Bu noktada –eğri oturup doğru konuşmak gerekirse– halkta bir “yenilgi” psikolojisi oluştu. Özellikle Maliye Bakanı Yanis Varufakis’in Jereoen Dijsselbloem’a “ayar” vermesi ve “Memorandumlar bitmiştir” demesinden sonra oluşan “olumlu” hava, yerini “moral kaybı”na bıraktı.

Ama ben karamsar değilim: Şu anda, sadece bir muharebe kaybedildi; savaş değil.

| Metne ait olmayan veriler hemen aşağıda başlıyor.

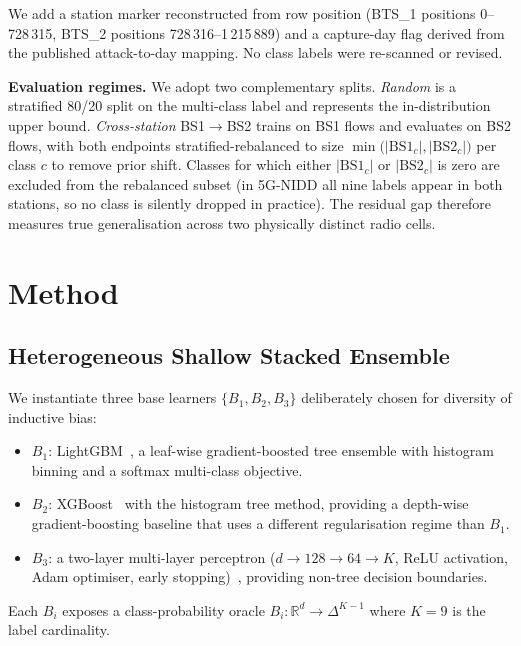 \documentclass[conference]{IEEEtran}
\begin{document}
We add a station marker reconstructed from row position (BTS\_1
positions 0--728\,315, BTS\_2 positions 728\,316--1\,215\,889) and a
capture-day flag derived from the published attack-to-day mapping. No
class labels were re-scanned or revised.

\textbf{Evaluation regimes.} We adopt two complementary splits.
\emph{Random} is a stratified 80/20 split on the multi-class label and
represents the in-distribution upper bound. \emph{Cross-station}
BS1$\rightarrow$BS2 trains on BS1 flows and evaluates on BS2 flows, with
both endpoints stratified-rebalanced to size
$\min\bigl(\lvert\text{BS1}_c\rvert, \lvert\text{BS2}_c\rvert\bigr)$ per
class $c$ to remove prior shift. Classes for which either
$\lvert\text{BS1}_c\rvert$ or $\lvert\text{BS2}_c\rvert$ is zero are
excluded from the rebalanced subset (in 5G-NIDD all nine labels appear in
both stations, so no class is silently dropped in practice). The
residual gap therefore measures true generalisation across two
physically distinct radio cells.

\section{Method}
\label{sec:method}

\subsection{Heterogeneous Shallow Stacked Ensemble}

We instantiate three base learners $\{B_1, B_2, B_3\}$ deliberately
chosen for diversity of inductive bias:
\begin{itemize}
    \item $B_1$: LightGBM~\cite{ke2017_lightgbm}, a leaf-wise
        gradient-boosted tree ensemble with histogram binning and a
        softmax multi-class objective.
    \item $B_2$: XGBoost~\cite{chen2016_xgboost} with the histogram
        tree method, providing a depth-wise gradient-boosting baseline
        that uses a different regularisation regime than $B_1$.
    \item $B_3$: a two-layer multi-layer perceptron
        ($d \to 128 \to 64 \to K$, ReLU activation, Adam optimiser,
        early stopping)~\cite{pedregosa2011_sklearn}, providing
        non-tree decision boundaries.
\end{itemize}
Each $B_i$ exposes a class-probability oracle
$B_i: \mathbb{R}^d \to \Delta^{K-1}$ where $K=9$ is the label cardinality.
\end{document}
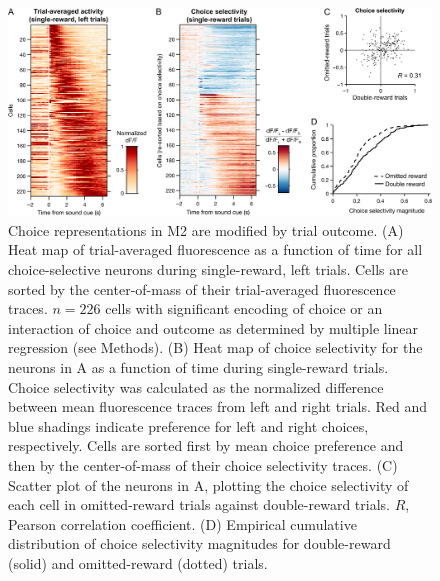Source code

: \begin{figure}[htbp]

\begin{center}
\includegraphics[width=\textwidth]{Figures/Chapter2/CC_fig5} 
\end{center}

\caption[Choice representations were modified by trial outcome]
{Choice representations in M2 are modified by trial outcome. (A) Heat map of trial-averaged fluorescence as a function of time for all choice-selective neurons during single-reward, left trials. Cells are sorted by the center-of-mass of their trial-averaged fluorescence traces. $n = 226$ cells with significant encoding of choice or an interaction of choice and outcome as determined by multiple linear regression (see Methods). (B) Heat map of choice selectivity for the neurons in A as a function of time during single-reward trials. Choice selectivity was calculated as the normalized difference between mean fluorescence traces from left and right trials. Red and blue shadings indicate preference for left and right choices, respectively. Cells are sorted first by mean choice preference and then by the center-of-mass of their choice selectivity traces. (C) Scatter plot of the neurons in A, plotting the choice selectivity of each cell in omitted-reward trials against double-reward trials. $R$, Pearson correlation coefficient. (D) Empirical cumulative distribution of choice selectivity magnitudes for double-reward (solid) and omitted-reward (dotted) trials.}

\label{fig:CC_fig5}
\end{figure}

Savaş devam ediyor...

Eurogroup’tan çıkan kararların arasında olumlu ve gözden kaçmaması gereken noktalar da var: KDV’nin düşürülmesi, vergi kaçakçılığıyla mücadele, adil vergi sistemi ve büyük sermayenin vergilendirilmesi, kamusal harcalamaların kontrolü, sosyal sigortalarda reform, bakanlıkların 16’dan 10’a düşürülmesi, kalkınmaya yönelik çalışmalar...

Ama bunlar, her ne kadar “sol reformist” bir iktidar dışında, sağ bir iktidarın elde edemeyeceği kazanımlar olsa da, yetmez.

Dediğim gibi, şimdi, savaşın kaybedilmemesi için, başta SyRizA üst kademesi olmak üzere, herkesin kendine bir çeki-düzen vermesi lâzım.

Aleksis Çipras’ın partinin tabanına ve halkın taleplerine aldırmadan “stalinvarî” şekilde hareket ederek kararlar alması, hem solu hem de ülkeyi yokuşa sürüklemekten başka hiçbir şey yapmaz.

Aynı şekilde, SyRizA içerisindeki “başkancı” kesimin de “Başkan ne eylerse güzel eyler” anlayışını terk edip, olaylara ilke ve gelenek açısından eleştirel yaklaşmalarının vakti geldi de geçiyor.

SyRizA’nın bu işi başarması, Yunanistan işçi sınıfı ve tüm Avrupa halkları için şart.

Şart, çünkü, Troçki’nin dediği ve tarihin de bize öğrettiği gibi, bu tarz “devrimler” yenildikten sonra, yerine “ılımlı” sosyal demokrat veya liberal demokrat yönetimler gelmiyor.

Ne geldiğini hepimiz çok iyi biliyoruz.

Nazizm yılanı, Koridallo hapishanesinden zehrini tüm ülkeye akıtmak için fırsat kolluyor.